Fun with magic hashes in Python

Over the past three months, I took part in the Kaggle Code Golf competition as part of jailctf merger. The event recently ended, and to our surprise, we ended up taking second place and walking away with a $20,000 prize 🤑.

If you’ve never heard of code golf, it’s a kind of recreational sport where you try to solve a programming task in as few bytes as possible. Despite being a silly exercise, I think it promotes a really interesting combination of algorithms, math, and cursed language tricks.

Throughout the competition, we had to golf 400 grid-based problems in Python, all sourced from the ARC-AGI v1 dataset. In this post, I want to talk about my favourite task, Task 48, which I solved using a technique called magic hashing. With it, I managed to obtain the leading 92-byte solution, later improved to 91 bytes after some post-mortem discussions with other teams.

This post serves as both an introduction to magic hashing techniques, and a detailed breakdown of the ideas and optimizations that made Task 48 an interesting problem to crack.

Setup#

Task 48 Example — Example grid for Task 48

Problem: Given an input grid consisting of black (0), red (2) and cyan (8), determine whether there is a cyan path connecting the two red blocks through a series of adjacent connections.

Output: A 1x1 grid that is cyan if a path exists, and black otherwise.

In this competition, all of the solutions were written in Python, and each submission had to define a function p(g) that accepts an input grid g and returns the corresponding output grid, e.g.

task048.py

p=lambda g:...

At first glance, this looks like a standard pathfinding task.

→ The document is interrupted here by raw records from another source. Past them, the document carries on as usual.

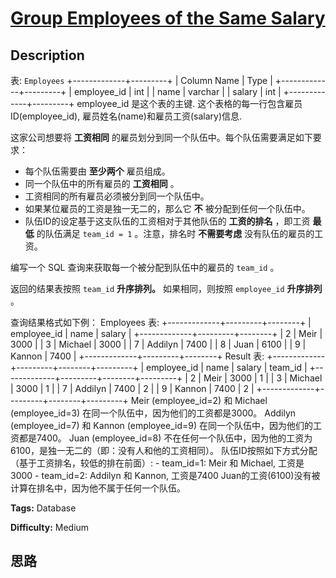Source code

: # [Group Employees of the Same Salary][title]

## Description

表: `Employees`
            +-------------+---------+    | Column Name | Type    |    +-------------+---------+    | employee_id | int     |    | name        | varchar |    | salary      | int     |    +-------------+---------+    employee_id 是这个表的主键.    这个表格的每一行包含雇员ID(employee_id), 雇员姓名(name)和雇员工资(salary)信息.    



这家公司想要将 **工资相同** 的雇员划分到同一个队伍中。每个队伍需要满足如下要求：

  * 每个队伍需要由 **至少两个** 雇员组成。
  * 同一个队伍中的所有雇员的 **工资相同** 。
  * 工资相同的所有雇员必须被分到同一个队伍中。
  * 如果某位雇员的工资是独一无二的，那么它 **不** 被分配到任何一个队伍中。
  * 队伍ID的设定基于这支队伍的工资相对于其他队伍的 **工资的排名** ，即工资 **最低** 的队伍满足 `team_id = 1` 。注意，排名时 **不需要考虑** 没有队伍的雇员的工资。

编写一个 SQL 查询来获取每一个被分配到队伍中的雇员的 `team_id` 。

返回的结果表按照 `team_id`  **升序排列。** 如果相同，则按照 `employee_id`  **升序排列** 。

查询结果格式如下例：
            Employees 表:    +-------------+---------+--------+    | employee_id | name    | salary |    +-------------+---------+--------+    | 2           | Meir    | 3000   |    | 3           | Michael | 3000   |    | 7           | Addilyn | 7400   |    | 8           | Juan    | 6100   |    | 9           | Kannon  | 7400   |    +-------------+---------+--------+        Result 表:    +-------------+---------+--------+---------+    | employee_id | name    | salary | team_id |    +-------------+---------+--------+---------+    | 2           | Meir    | 3000   | 1       |    | 3           | Michael | 3000   | 1       |    | 7           | Addilyn | 7400   | 2       |    | 9           | Kannon  | 7400   | 2       |    +-------------+---------+--------+---------+        Meir (employee_id=2) 和 Michael (employee_id=3) 在同一个队伍中，因为他们的工资都是3000。    Addilyn (employee_id=7) 和 Kannon (employee_id=9) 在同一个队伍中，因为他们的工资都是7400。    Juan (employee_id=8) 不在任何一个队伍中，因为他的工资为6100，是独一无二的（即：没有人和他的工资相同）。    队伍ID按照如下方式分配（基于工资排名，较低的排在前面）:    - team_id=1: Meir 和 Michael, 工资是3000    - team_id=2: Addilyn 和 Kannon, 工资是7400    Juan的工资(6100)没有被计算在排名中，因为他不属于任何一个队伍。


**Tags:** Database

**Difficulty:** Medium

## 思路

[title]: https://leetcode-cn.com/problems/group-employees-of-the-same-salary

But two details that make this problem interesting:

The output is binary, either 0 or 8
The server validates the solution against 270 fixed test cases

Since there are only two possible outputs and a fixed number of test cases, it can actually be solved by hardcoding shorter than it can be solved legit. But to hardcode it efficiently, we’ll need to use a magic hash.

Magic hashing#

Suppose we want a formula that maps:

1 -> 3
2 -> 4
3 -> 1

The straightforward approach is to use a lookup table like [0,3,4,1][x]. It works, but it’s not particularly short.

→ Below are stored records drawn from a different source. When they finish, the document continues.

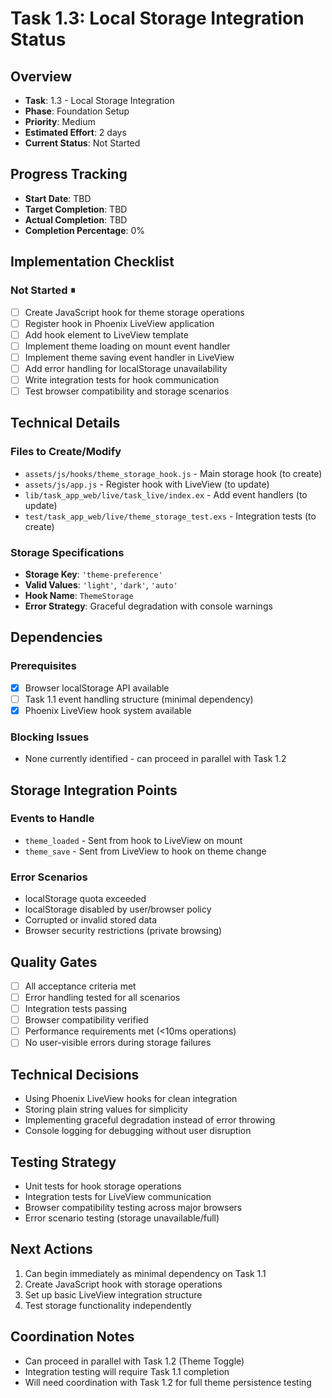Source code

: # Task 1.3: Local Storage Integration Status

## Overview
- **Task**: 1.3 - Local Storage Integration
- **Phase**: Foundation Setup  
- **Priority**: Medium
- **Estimated Effort**: 2 days
- **Current Status**: Not Started

## Progress Tracking
- **Start Date**: TBD
- **Target Completion**: TBD
- **Actual Completion**: TBD  
- **Completion Percentage**: 0%

## Implementation Checklist
### Not Started ⏸
- [ ] Create JavaScript hook for theme storage operations
- [ ] Register hook in Phoenix LiveView application
- [ ] Add hook element to LiveView template
- [ ] Implement theme loading on mount event handler
- [ ] Implement theme saving event handler in LiveView
- [ ] Add error handling for localStorage unavailability
- [ ] Write integration tests for hook communication
- [ ] Test browser compatibility and storage scenarios

## Technical Details
### Files to Create/Modify
- `assets/js/hooks/theme_storage_hook.js` - Main storage hook (to create)
- `assets/js/app.js` - Register hook with LiveView (to update)
- `lib/task_app_web/live/task_live/index.ex` - Add event handlers (to update)
- `test/task_app_web/live/theme_storage_test.exs` - Integration tests (to create)

### Storage Specifications
- **Storage Key**: `'theme-preference'`
- **Valid Values**: `'light'`, `'dark'`, `'auto'`
- **Hook Name**: `ThemeStorage`
- **Error Strategy**: Graceful degradation with console warnings

## Dependencies
### Prerequisites
- [x] Browser localStorage API available
- [ ] Task 1.1 event handling structure (minimal dependency)
- [x] Phoenix LiveView hook system available

### Blocking Issues
- None currently identified - can proceed in parallel with Task 1.2

## Storage Integration Points
### Events to Handle
- `theme_loaded` - Sent from hook to LiveView on mount
- `theme_save` - Sent from LiveView to hook on theme change

### Error Scenarios
- localStorage quota exceeded
- localStorage disabled by user/browser policy
- Corrupted or invalid stored data
- Browser security restrictions (private browsing)

## Quality Gates
- [ ] All acceptance criteria met
- [ ] Error handling tested for all scenarios
- [ ] Integration tests passing
- [ ] Browser compatibility verified
- [ ] Performance requirements met (<10ms operations)
- [ ] No user-visible errors during storage failures

## Technical Decisions
- Using Phoenix LiveView hooks for clean integration
- Storing plain string values for simplicity
- Implementing graceful degradation instead of error throwing
- Console logging for debugging without user disruption

## Testing Strategy
- Unit tests for hook storage operations
- Integration tests for LiveView communication
- Browser compatibility testing across major browsers
- Error scenario testing (storage unavailable/full)

## Next Actions
1. Can begin immediately as minimal dependency on Task 1.1
2. Create JavaScript hook with storage operations
3. Set up basic LiveView integration structure
4. Test storage functionality independently

## Coordination Notes
- Can proceed in parallel with Task 1.2 (Theme Toggle)
- Integration testing will require Task 1.1 completion
- Will need coordination with Task 1.2 for full theme persistence testing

Instead, we should look for an arithmetic expression that happens to yield the correct mapping. This is the optimal 6-byte expression: 4+9%~x.

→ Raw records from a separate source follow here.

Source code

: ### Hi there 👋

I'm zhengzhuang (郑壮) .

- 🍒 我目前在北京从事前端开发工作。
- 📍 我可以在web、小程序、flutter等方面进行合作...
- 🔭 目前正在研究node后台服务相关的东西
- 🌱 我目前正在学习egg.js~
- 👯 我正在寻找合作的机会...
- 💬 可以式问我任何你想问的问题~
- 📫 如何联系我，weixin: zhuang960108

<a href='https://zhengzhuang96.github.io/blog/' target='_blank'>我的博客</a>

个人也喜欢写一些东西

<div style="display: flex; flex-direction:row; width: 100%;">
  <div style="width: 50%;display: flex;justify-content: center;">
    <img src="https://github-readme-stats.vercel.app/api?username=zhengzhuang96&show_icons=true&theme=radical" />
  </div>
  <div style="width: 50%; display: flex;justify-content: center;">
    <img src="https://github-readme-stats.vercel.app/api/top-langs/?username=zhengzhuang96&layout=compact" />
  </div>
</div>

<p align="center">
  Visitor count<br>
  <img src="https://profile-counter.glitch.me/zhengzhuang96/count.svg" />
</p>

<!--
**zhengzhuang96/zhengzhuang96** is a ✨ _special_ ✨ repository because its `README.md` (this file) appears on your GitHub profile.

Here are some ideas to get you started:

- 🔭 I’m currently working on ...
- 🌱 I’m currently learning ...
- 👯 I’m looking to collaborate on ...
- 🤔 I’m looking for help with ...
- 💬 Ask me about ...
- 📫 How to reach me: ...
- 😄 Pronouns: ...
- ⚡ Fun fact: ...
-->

Finding magic formulae like this manually is possible, but quickly becomes infeasible with more inputs. To find the one above, I used a tool called pysearch – a Rust program that bruteforces the optimal expression by enumerating expression trees. For expressions up to around length 13-14, pysearch can usually find the optimal arithmetic expression within several minutes. It’s an extremely useful tool that we relied on a lot during the competition, in at least 25% of the tasks.

However, even pysearch struggles when the solution space is too large. Consider this example:

51 -> 56
42 -> 29
78 -> 31
16 -> 41
20 -> 22
21 -> 3

I randomly wrote down these numbers, but pysearch would take far too long to find a solution here. This is where magic hashing comes in.

Instead of searching for a direct mapping, we find a perfect (or near-perfect) hash function that maps each input to a unique value within a small range, and then index that value in a lookup table.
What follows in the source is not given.